■ **WHAT NEEDS TO BE DONE**:
Look through the data below for the line with "Bu sitelerde Sweet", and transcribe it exactly together with each line after it up to and including the line with "## Sweet Bonanza Nedir?". Give nothing else.

(Stored data entries)
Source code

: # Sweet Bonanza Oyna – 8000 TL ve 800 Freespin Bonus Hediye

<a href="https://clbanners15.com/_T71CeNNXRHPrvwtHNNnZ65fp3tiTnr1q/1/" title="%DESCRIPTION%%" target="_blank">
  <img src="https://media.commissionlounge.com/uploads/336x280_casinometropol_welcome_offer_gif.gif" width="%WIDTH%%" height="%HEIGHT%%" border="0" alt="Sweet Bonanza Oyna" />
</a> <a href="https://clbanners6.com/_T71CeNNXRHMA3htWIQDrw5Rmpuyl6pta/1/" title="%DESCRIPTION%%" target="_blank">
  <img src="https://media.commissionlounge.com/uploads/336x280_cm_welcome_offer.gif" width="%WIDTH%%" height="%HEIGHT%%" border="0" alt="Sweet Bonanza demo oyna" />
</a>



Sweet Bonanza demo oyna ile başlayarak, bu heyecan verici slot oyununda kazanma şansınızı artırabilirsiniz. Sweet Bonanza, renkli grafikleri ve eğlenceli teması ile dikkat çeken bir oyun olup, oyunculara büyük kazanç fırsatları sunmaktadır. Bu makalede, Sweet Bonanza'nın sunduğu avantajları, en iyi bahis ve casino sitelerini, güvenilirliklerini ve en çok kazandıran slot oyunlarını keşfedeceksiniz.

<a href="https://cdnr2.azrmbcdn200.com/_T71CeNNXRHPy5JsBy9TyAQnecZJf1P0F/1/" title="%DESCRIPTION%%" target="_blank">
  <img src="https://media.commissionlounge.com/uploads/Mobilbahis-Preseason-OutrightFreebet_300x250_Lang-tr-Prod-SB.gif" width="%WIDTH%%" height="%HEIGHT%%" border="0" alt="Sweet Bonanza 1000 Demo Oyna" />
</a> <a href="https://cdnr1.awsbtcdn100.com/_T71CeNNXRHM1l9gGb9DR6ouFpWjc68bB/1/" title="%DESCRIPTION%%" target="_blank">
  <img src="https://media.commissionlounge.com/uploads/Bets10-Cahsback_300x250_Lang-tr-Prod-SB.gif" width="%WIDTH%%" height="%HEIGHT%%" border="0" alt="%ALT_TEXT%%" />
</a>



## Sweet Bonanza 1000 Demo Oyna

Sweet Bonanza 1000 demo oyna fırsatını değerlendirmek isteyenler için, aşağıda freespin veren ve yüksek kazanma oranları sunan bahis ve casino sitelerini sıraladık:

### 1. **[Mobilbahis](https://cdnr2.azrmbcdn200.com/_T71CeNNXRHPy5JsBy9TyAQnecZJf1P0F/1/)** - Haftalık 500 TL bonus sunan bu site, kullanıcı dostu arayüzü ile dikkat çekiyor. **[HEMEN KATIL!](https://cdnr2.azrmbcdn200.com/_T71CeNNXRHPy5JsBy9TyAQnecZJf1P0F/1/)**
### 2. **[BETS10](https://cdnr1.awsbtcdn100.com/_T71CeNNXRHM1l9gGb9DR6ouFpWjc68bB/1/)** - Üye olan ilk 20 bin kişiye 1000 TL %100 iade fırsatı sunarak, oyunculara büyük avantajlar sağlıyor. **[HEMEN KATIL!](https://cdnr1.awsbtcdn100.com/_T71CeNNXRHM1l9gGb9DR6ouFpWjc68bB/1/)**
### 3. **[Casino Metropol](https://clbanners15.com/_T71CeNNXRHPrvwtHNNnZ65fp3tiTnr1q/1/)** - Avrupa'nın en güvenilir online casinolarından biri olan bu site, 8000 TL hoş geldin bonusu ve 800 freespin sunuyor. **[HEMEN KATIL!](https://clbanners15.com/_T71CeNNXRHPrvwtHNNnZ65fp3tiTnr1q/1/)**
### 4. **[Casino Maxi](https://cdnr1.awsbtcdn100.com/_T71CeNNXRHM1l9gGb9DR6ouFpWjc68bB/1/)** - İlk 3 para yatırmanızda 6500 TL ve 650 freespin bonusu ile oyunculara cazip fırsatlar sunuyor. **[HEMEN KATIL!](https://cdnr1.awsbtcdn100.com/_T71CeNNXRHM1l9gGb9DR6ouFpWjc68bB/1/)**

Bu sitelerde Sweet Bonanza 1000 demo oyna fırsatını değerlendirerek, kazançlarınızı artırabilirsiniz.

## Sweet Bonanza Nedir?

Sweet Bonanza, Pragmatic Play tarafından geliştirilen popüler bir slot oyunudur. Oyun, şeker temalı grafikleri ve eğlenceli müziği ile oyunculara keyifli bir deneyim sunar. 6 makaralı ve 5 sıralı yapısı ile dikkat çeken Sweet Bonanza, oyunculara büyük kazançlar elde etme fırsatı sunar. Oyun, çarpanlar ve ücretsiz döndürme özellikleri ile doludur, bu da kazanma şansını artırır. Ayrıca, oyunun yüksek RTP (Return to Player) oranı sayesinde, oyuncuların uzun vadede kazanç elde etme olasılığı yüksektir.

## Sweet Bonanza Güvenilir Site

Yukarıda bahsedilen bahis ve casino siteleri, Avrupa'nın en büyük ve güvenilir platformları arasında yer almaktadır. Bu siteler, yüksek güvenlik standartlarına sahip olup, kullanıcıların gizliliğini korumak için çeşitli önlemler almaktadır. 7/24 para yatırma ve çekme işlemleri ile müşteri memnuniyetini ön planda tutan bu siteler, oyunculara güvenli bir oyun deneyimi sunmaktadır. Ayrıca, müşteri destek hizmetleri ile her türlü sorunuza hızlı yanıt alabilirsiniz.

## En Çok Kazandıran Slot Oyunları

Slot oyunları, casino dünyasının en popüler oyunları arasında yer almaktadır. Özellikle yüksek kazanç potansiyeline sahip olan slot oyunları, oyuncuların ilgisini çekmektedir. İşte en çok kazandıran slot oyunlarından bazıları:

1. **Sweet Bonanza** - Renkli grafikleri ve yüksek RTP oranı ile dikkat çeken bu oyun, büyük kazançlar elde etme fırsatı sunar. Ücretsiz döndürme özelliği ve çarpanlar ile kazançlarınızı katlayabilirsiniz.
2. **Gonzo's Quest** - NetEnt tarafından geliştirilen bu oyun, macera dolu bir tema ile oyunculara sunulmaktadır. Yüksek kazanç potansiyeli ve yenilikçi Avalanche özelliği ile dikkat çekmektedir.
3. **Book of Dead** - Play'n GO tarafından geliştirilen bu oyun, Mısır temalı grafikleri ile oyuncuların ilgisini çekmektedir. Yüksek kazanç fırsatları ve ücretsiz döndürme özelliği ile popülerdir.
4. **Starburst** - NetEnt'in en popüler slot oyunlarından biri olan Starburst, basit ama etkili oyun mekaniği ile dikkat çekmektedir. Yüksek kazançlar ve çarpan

■ **ANSWER BOX**:
Bu sitelerde Sweet Bonanza 1000 demo oyna fırsatını değerlendirerek, kazançlarınızı artırabilirsiniz.

## Sweet Bonanza Nedir?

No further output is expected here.